From the inability to solve the problems encountered, the use of professional support forms is considered effective. In-site support at home is the most chosen solution, at the height of the pandemic, this form is used mainly by the doctor/health workers visiting at home for some cases of serious illness/isolation area. To provide maximum support, multiple emergency phone numbers, volunteer groups, or community projects begin to operate in the form of situational counseling, medical advice, or counseling over the phone. This is considered the most feasible form in the time of the pandemic, limiting contact, and limiting the road. In addition, many seminars with experts are also organized to provide knowledge and answer questions the people. This form has received the support and participation of many reputable and experienced professionals. The last form of support is to read the instructional publications from the government. In this form, there is little choice and appreciation from the people for many reasons. The content conveyed is not specific, confusing, and not widely available to each citizen. This took time to read and understand. However, although people have prioritized seeking solutions from experts when facing big problems, in fact, they still show helplessness. This context makes us wonder if the current health and mental health care in Vietnam can support the people during the pandemic, or have reached the minimum quality of human resources and implementation process?

Conclusion

The mental health context of Vietnamese people during the 4th COVID-19 pandemic is extremely complicated by its enormous impact on life. The pandemic spread across the country, both causing loss of life and seriously affecting mental health. Mental health care, especially when living with the pandemic, is essential along with efforts to treat and cure patients, reducing the number of deaths from COVID-19. The prolonged pandemic causes many people to fall into a state of anxiety, stress, and prolonged psychological trauma. When people show signs of mental health disorders, they begin to seek psychological support from experts. The relevant units/organizations, along with professional contributions, have taken various measures to support people to solve difficult problems during the pandemic. However, these measures have not been as effective as expected, because many people still feel helpless and stuck in their problems.

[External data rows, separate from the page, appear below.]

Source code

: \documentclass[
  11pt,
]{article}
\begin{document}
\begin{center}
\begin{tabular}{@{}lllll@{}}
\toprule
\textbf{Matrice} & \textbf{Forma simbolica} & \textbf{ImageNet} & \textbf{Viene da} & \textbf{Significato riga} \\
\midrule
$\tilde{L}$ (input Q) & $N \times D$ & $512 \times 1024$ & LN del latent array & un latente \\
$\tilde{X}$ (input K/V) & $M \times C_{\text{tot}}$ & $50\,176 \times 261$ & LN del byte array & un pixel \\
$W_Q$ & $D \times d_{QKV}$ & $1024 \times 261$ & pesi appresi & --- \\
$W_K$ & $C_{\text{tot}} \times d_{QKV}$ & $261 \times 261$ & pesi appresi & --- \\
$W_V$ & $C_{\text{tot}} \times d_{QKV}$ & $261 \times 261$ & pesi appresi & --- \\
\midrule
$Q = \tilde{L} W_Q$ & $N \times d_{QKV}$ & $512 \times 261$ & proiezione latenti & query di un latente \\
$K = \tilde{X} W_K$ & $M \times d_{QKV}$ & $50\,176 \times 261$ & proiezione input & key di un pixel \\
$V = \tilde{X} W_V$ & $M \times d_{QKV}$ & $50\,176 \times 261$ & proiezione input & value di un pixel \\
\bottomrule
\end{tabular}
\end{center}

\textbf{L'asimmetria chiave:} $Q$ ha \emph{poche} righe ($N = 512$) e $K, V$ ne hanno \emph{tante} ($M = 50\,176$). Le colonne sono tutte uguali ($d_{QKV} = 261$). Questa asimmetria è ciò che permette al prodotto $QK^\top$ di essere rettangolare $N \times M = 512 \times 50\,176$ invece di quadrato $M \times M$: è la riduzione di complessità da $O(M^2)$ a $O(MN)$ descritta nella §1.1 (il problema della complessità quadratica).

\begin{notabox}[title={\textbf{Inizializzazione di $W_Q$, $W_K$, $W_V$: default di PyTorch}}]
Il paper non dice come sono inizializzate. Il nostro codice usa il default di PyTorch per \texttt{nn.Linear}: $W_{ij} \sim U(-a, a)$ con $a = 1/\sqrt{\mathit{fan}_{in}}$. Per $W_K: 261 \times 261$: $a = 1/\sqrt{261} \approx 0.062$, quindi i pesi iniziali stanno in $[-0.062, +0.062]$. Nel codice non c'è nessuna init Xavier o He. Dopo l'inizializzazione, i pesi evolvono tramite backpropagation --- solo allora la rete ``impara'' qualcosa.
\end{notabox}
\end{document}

Minimizing the dangerous impacts of the COVID-19 pandemic on mental health is an urgent and priority task to stabilize public health, contributing to reversing the pandemic. Therefore, promoting a long-term, effective, and quality mental care strategy for people in the context of the pandemic is an urgent need to both support the front line and the people to overcome the stress, anxiety, and trauma that are encountered.

Declarations

Conflict of Interest

The author(s) declared no potential conflicts of interest with respect to the research, authorship, and/or publication of this article.